How are we personally known? How are we known as a church in this community? Who knows us? Why does it matter? What happens when we are known? Does it change anything?
As Christians and as Church, it is only in relation to Jesus that we can be truly known. And that is both for good and ill. If our relationship to Jesus is healthy and ongoing, then people will notice. If our relationship to Jesus is broken or opposing, they will notice more.
What we say about a relationship and how it actually plays out are not always the same thing. Think about any relationship. I can say that I am married, but if I’m running around on my wife, then my heart and my actions are not in line with what I say. And everyone can see that.

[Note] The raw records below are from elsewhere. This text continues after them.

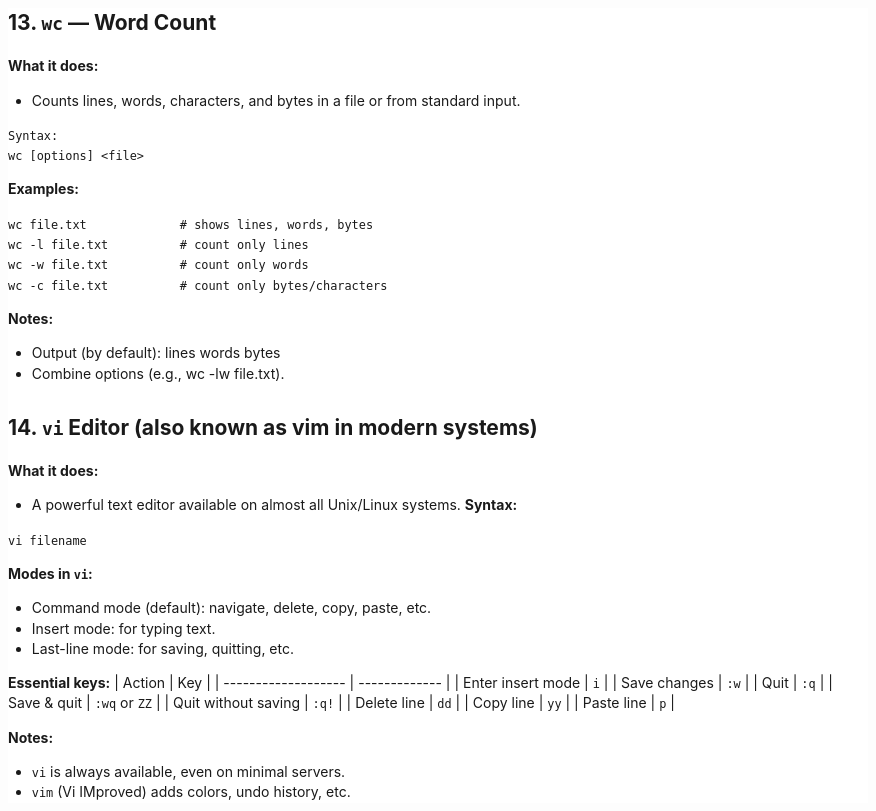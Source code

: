 ## 13. `wc` — Word Count
**What it does:**
- Counts lines, words, characters, and bytes in a file or from standard input.
```
Syntax:
wc [options] <file>
```
**Examples:**
```
wc file.txt             # shows lines, words, bytes
wc -l file.txt          # count only lines
wc -w file.txt          # count only words
wc -c file.txt          # count only bytes/characters
```
**Notes:**
- Output (by default): lines words bytes
- Combine options (e.g., wc -lw file.txt).

## 14. `vi` Editor (also known as vim in modern systems)
**What it does:**
- A powerful text editor available on almost all Unix/Linux systems.
**Syntax:**
```
vi filename
```
**Modes in `vi`:**
- Command mode (default): navigate, delete, copy, paste, etc.
- Insert mode: for typing text.
- Last-line mode: for saving, quitting, etc.

**Essential keys:**
| Action              | Key           |
| ------------------- | ------------- |
| Enter insert mode   | `i`           |
| Save changes        | `:w`          |
| Quit                | `:q`          |
| Save & quit         | `:wq` or `ZZ` |
| Quit without saving | `:q!`         |
| Delete line         | `dd`          |
| Copy line           | `yy`          |
| Paste line          | `p`           |

**Notes:**
- `vi` is always available, even on minimal servers.
- `vim` (Vi IMproved) adds colors, undo history, etc.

In the same way, if we claim to be in a relationship with Jesus, if we say we are Christians, and yet we are not honoring that relationship with our hearts and our actions, then we are lying and the world can see that!
That does more damage than not claiming to believe at all. That is why how we know ourselves and how the world knows us is important. Put another way, the way we self-identify and the way the world identifies us makes a huge difference on our ability to do or say anything for the sake of Jesus and the gospel.
How people know us and how we know ourselves has a huge impact on what we are able to communicate.